§ **Work instructions**:
Return the following from the records below: each line, word for word, starting with the line that contains "herodianos contra ele, procurando" and going on through the line that contains "com ele. E ele", with nothing outside that range.

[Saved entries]

####

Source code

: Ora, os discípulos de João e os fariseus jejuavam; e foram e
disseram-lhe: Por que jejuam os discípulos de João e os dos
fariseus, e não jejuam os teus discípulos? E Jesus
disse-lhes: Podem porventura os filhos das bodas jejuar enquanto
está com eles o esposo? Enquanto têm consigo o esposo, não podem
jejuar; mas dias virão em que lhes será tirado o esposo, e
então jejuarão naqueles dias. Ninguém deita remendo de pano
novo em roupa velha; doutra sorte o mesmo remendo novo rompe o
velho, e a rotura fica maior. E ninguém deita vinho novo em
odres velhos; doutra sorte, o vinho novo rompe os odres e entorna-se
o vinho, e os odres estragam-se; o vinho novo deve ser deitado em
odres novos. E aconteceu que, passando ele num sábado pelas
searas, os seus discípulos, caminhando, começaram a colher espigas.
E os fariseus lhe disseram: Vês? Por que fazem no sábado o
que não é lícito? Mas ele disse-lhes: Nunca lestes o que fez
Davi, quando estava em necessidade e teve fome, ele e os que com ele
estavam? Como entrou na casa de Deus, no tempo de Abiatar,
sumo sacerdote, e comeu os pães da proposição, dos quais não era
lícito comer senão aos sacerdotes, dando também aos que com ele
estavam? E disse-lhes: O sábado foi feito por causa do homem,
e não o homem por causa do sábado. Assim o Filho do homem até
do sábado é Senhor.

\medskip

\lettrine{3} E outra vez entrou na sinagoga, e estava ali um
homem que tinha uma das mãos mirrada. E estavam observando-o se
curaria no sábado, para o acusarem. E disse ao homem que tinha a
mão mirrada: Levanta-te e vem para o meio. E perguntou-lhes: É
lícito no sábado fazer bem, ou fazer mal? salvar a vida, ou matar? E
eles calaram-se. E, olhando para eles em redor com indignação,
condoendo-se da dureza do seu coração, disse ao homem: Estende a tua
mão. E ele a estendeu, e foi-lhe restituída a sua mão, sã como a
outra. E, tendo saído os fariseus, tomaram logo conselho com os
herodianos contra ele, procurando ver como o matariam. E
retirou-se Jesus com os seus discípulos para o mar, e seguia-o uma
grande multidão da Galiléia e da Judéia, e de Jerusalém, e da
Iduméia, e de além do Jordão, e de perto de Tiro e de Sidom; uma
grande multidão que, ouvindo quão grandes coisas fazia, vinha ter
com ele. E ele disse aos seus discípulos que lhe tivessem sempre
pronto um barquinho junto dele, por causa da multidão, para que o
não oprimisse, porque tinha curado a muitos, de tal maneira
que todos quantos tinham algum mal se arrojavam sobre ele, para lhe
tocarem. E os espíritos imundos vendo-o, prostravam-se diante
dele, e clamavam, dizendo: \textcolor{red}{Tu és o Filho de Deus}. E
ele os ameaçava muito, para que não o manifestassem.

####

§ **Exercise answer**:
herodianos contra ele, procurando ver como o matariam. E
retirou-se Jesus com os seus discípulos para o mar, e seguia-o uma
grande multidão da Galiléia e da Judéia, e de Jerusalém, e da
Iduméia, e de além do Jordão, e de perto de Tiro e de Sidom; uma
grande multidão que, ouvindo quão grandes coisas fazia, vinha ter
com ele. E ele disse aos seus discípulos que lhe tivessem sempre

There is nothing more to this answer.